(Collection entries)
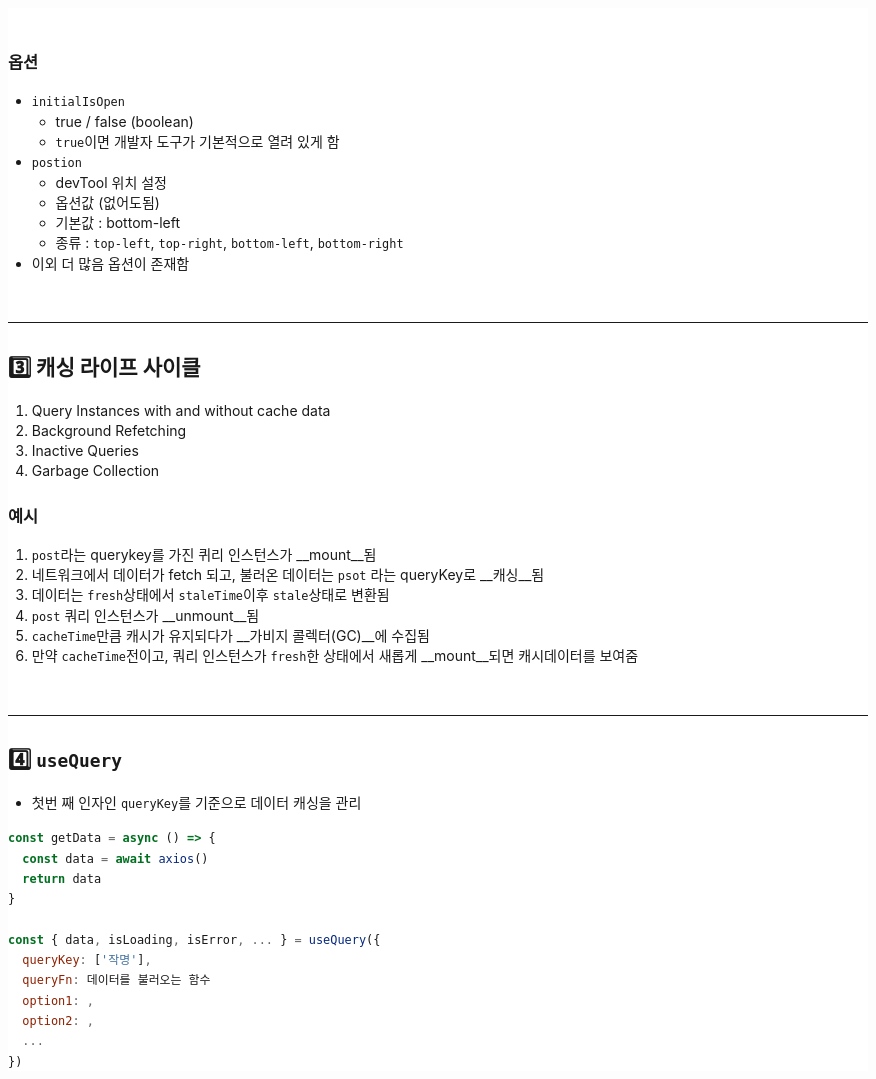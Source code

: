​     

### 옵션

- `initialIsOpen`
  - true / false (boolean)
  - `true`이면 개발자 도구가 기본적으로 열려 있게 함
- `postion` 
  - devTool 위치 설정
  - 옵션값 (없어도됨)
  - 기본값 : bottom-left
  - 종류 : `top-left`, `top-right`, `bottom-left`, `bottom-right`
- 이외 더 많음 옵션이 존재함

​    

---

## 3️⃣ 캐싱 라이프 사이클

1. Query Instances with and without cache data
2. Background Refetching
3. Inactive Queries
4. Garbage Collection



### 예시

1. `post`라는 querykey를 가진 퀴리 인스턴스가 __mount__됨
2. 네트워크에서 데이터가 fetch 되고, 불러온 데이터는 `psot` 라는 queryKey로 __캐싱__됨
3. 데이터는 `fresh`상태에서 `staleTime`이후 `stale`상태로 변환됨
4. `post` 쿼리 인스턴스가 __unmount__됨
5. `cacheTime`만큼 캐시가 유지되다가 __가비지 콜렉터(GC)__에 수집됨
6. 만약 `cacheTime`전이고, 쿼리 인스턴스가 `fresh`한 상태에서 새롭게 __mount__되면 캐시데이터를 보여줌

​    

---

## 4️⃣ `useQuery`

- 첫번 째 인자인 `queryKey`를 기준으로 데이터 캐싱을 관리

```js
const getData = async () => {
  const data = await axios()
  return data
}

const { data, isLoading, isError, ... } = useQuery({
  queryKey: ['작명'],  
  queryFn: 데이터를 불러오는 함수
  option1: ,
  option2: ,
  ...
})
```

* [Work item] Every line of the entries above that includes "true" should be copied.

* [Reply to the exercise]
  - true / false (boolean)
  - `true`이면 개발자 도구가 기본적으로 열려 있게 함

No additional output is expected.